"Dedicated to exposing the lies and impeachable offenses of George W. Bush"

List shows some of Bush's claims on Iraq haven't held up
Knox News/Scripps Howard News Service
November 27, 2005

WASHINGTON - President Bush is engaged in a bitter exchange with critics who maintain the White House intentionally misled the public to generate support for the war in Iraq.

Evidently most people seem to believe those claims - 64 percent of those questioned in the most recent Harris Interactive Poll believe the administration "generally misleads the public on current issues."

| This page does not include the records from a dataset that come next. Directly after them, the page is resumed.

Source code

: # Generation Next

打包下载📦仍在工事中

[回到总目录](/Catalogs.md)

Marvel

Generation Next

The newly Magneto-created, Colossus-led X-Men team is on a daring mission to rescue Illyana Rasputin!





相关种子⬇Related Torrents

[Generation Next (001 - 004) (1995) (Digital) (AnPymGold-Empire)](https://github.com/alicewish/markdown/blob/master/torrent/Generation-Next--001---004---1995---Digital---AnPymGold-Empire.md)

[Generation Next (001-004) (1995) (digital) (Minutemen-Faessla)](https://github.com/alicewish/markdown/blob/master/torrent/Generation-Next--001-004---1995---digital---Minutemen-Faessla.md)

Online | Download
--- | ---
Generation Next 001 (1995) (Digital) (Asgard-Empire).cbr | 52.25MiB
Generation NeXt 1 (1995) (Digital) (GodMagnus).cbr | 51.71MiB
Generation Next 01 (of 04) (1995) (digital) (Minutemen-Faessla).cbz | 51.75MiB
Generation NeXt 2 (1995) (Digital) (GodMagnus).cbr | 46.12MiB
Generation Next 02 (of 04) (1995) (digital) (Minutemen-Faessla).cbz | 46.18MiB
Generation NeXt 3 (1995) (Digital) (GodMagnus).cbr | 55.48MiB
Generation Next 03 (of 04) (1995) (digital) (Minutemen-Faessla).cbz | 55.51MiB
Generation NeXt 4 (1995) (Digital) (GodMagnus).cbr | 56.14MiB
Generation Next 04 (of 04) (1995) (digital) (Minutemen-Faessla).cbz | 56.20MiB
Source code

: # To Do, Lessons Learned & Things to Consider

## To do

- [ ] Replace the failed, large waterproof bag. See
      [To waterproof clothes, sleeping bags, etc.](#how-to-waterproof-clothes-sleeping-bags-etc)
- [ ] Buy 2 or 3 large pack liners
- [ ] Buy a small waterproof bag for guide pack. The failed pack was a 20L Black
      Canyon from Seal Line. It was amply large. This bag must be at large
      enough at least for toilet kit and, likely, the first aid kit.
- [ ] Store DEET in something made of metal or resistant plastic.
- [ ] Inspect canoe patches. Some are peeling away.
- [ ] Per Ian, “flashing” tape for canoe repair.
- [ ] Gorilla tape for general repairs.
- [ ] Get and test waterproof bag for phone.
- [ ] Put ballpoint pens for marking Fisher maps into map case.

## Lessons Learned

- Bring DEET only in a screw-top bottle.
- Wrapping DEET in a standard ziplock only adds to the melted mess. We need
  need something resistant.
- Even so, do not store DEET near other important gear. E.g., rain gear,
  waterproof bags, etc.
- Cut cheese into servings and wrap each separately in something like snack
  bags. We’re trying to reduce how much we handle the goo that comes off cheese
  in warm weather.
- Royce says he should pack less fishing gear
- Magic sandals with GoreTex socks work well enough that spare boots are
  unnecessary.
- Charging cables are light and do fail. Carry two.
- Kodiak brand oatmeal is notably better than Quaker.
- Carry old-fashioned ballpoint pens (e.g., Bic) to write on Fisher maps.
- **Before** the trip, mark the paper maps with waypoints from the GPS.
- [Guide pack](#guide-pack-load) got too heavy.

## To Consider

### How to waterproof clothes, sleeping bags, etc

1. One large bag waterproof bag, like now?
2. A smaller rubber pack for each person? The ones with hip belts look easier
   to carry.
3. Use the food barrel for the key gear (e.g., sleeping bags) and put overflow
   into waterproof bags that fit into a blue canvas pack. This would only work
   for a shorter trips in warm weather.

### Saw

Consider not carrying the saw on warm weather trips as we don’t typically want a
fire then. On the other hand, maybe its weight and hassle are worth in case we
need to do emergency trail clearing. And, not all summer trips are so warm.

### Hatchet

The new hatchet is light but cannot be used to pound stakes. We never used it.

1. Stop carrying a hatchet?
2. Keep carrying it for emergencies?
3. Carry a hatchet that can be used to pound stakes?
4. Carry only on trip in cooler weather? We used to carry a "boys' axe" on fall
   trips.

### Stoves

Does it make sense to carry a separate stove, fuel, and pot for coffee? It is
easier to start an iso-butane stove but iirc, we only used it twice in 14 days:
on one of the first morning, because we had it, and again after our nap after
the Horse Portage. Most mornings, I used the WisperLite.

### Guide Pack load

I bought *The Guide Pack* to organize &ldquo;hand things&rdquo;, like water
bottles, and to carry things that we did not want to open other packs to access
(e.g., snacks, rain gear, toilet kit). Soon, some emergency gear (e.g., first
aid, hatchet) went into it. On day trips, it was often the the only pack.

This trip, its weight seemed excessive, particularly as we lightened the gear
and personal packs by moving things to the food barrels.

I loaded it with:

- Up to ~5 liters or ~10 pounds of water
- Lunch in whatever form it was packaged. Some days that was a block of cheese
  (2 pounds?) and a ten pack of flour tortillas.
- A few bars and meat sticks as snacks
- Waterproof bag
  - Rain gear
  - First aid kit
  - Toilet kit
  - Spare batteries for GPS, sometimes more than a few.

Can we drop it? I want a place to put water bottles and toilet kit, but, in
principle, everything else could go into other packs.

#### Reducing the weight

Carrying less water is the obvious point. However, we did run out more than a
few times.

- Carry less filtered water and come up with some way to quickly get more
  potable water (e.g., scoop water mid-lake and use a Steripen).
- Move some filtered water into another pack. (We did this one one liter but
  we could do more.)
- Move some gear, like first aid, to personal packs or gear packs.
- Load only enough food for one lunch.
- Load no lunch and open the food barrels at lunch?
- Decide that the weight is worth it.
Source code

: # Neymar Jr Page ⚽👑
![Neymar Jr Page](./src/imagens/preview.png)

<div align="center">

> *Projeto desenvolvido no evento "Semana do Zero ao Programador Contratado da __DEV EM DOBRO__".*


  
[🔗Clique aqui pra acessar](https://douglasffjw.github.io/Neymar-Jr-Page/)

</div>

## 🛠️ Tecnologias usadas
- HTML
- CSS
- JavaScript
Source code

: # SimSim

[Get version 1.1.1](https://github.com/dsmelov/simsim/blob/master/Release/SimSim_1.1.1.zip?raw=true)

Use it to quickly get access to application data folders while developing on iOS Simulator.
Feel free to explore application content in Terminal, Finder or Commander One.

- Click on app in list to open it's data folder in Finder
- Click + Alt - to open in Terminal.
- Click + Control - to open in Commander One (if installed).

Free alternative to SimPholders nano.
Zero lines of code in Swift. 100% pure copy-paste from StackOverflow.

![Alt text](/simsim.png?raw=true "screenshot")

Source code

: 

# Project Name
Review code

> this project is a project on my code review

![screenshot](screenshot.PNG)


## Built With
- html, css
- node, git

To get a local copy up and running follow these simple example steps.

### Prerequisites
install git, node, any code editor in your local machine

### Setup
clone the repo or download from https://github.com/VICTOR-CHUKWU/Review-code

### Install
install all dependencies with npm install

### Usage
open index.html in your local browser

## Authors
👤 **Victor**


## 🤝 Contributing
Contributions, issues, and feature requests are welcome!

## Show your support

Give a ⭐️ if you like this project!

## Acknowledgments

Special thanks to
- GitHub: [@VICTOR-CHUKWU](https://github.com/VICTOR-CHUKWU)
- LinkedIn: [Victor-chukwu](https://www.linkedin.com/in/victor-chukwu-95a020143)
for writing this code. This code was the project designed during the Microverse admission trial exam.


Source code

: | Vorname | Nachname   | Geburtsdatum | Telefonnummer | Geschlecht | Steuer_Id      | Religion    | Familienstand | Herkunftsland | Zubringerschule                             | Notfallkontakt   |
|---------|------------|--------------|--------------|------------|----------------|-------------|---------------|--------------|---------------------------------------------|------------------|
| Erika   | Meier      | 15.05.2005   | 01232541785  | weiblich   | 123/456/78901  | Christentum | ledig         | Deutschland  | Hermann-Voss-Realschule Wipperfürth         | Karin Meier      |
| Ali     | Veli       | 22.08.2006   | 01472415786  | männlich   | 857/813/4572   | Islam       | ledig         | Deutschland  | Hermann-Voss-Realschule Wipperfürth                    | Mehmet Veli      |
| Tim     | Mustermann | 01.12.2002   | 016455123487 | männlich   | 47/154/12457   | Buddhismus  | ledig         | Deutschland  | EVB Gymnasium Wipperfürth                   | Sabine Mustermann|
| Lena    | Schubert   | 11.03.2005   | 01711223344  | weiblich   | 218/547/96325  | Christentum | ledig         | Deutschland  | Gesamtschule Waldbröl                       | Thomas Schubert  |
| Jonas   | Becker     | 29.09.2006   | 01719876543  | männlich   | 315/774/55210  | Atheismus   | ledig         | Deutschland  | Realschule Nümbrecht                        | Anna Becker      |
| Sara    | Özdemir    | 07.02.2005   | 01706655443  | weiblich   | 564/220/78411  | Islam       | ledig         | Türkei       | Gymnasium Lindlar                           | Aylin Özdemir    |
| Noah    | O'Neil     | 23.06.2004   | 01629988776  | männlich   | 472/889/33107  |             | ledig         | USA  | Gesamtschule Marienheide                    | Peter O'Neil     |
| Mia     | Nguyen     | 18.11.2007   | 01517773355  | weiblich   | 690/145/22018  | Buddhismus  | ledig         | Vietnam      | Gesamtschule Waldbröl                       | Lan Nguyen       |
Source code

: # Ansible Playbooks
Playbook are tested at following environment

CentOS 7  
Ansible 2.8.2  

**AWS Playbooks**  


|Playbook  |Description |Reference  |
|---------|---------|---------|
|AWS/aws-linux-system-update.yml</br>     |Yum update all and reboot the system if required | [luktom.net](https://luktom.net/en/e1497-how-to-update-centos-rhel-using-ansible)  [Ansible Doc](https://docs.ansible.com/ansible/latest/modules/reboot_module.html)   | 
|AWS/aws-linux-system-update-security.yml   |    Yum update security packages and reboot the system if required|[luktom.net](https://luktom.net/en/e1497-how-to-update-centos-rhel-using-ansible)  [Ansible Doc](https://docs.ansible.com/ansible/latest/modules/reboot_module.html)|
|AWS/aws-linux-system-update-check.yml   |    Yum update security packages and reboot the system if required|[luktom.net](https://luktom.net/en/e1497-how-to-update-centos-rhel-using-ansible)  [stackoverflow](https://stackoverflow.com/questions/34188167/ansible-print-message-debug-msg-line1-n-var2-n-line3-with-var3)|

The administration has acknowledged that the intelligence used to advance the argument that Iraq possessed weapons of mass destruction was faulty. But critics say their claims that Bush is providing misleading data is based on other declarations:

- On Oct. 7, 2002, during a speech in Cincinnati, the president said Iraq was involved in training al-Qaeda members. It subsequently was learned through Defense Intelligence Agency documents that the sole source for that claim, Ibn al-Shaykh al-Libi, a top al-Qaeda operative, "was intentionally misleading the debriefers" when he offered that information. That report was issued in February 2002 - before Bush included the allegation in his speech.

- In that same presentation, the president said Iraq maintained a "growing fleet of manned and unmanned aerial vehicles" that could be used in missions targeting the United States. But the U.S. Air Force, in a National Intelligence Estimate released to the White House just before Bush's appearance, declared that Iraq was developing the UAVs "primarily for reconnaissance rather than delivery platforms."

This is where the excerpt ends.